Because MCP is inherently relational - servers own tools, tools belong to tool-sets, tools act on resources - ReBAC models it naturally, with inheritance an allow-list can’t express:

• Grant an agent access to a server and it cascades to that server’s tools.
• Grant a team viewer on a folder and it cascades to every document inside.

You bind servers, tools, and tool-sets to agents and teams from the MCP Registry → Authorization tab (these become relationship tuples); resource relationships come from your application data (synced via the API, CSV import, the SDK, or auto-seeded from a server’s resources/list).

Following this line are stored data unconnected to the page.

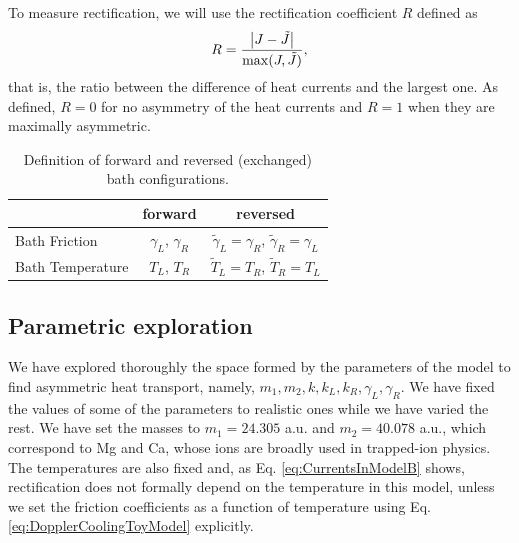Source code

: To measure rectification, we will use the rectification coefficient $R$ defined as
%
\begin{equation}
  R = \frac{\abs{J-\tilde{J}}}{\max(J,\tilde{J})},
  \label{eq:Rectification}
\end{equation}
%
that is, the ratio between the difference of heat currents and the largest one. As defined, $R=0$ for no asymmetry of the heat currents and $R=1$ when they are maximally asymmetric.

\begin{table}[]
\caption{Definition of forward and reversed (exchanged) bath configurations.}
\begin{tabular}{lcc}
\hline
                 & forward                & reversed                                                       \\ \hline
Bath Friction    & $\gamma_L$, $\gamma_R$ & $\tilde{\gamma}_L =\gamma_R $,  $\tilde{\gamma}_R =\gamma_L $   \\
Bath Temperature & $T_L$, $T_R$           & $\tilde{T}_L =T_R $,  $\tilde{T}_R =T_L $                     \\
\hline
\end{tabular}
\label{tab:reversed_bath}
\end{table}

\subsection{Parametric exploration}

We have explored thoroughly the space formed by the parameters of the model to find asymmetric heat transport, namely, $m_1,m_2,k,k_L,k_R,\gamma_L,\gamma_R$. We have fixed the values of some of the parameters to realistic ones while we have varied the rest. We have set the masses to $m_1 = 24.305$ a.u. and $m_2 = 40.078$ a.u., which correspond to Mg and Ca, whose ions are broadly used in trapped-ion physics. The temperatures are also fixed and, as Eq. \eqref{eq:CurrentsInModelB} shows, rectification does not formally depend on the temperature in this model, unless we set the friction coefficients as a function of temperature using Eq. \eqref{eq:DopplerCoolingToyModel} explicitly.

Relationship-aware tool discovery

When a relationship policy is active, the gateway can filter a tools/list response to only the tools the calling principal is allowed to invoke - so an agent never even sees tools it has no relationship to (a reverse ListObjects query, off the hot path).

Consistency & accuracy

• OpenFGA is the source of truth for relationships; tuple writes are transactional.
• DeepIntShield keeps an eventually-consistent read cache bounded by the revocation SLA. A relationship change invalidates affected cached verdicts immediately by bumping a per-tenant epoch folded into the cache key.
• The relationship operand is a typed check, not a heuristic - verdicts are exact, and the pinned model version guarantees a model change can never serve a stale result.

Additive by design

Relationship Authorization changes nothing about your existing policies or the decision hot path. Tenants without a relationship policy never pay any cost, and the capability can be rolled out with the existing Shadow → Canary → Enforce modes - measure exactly what it would change before you enforce it.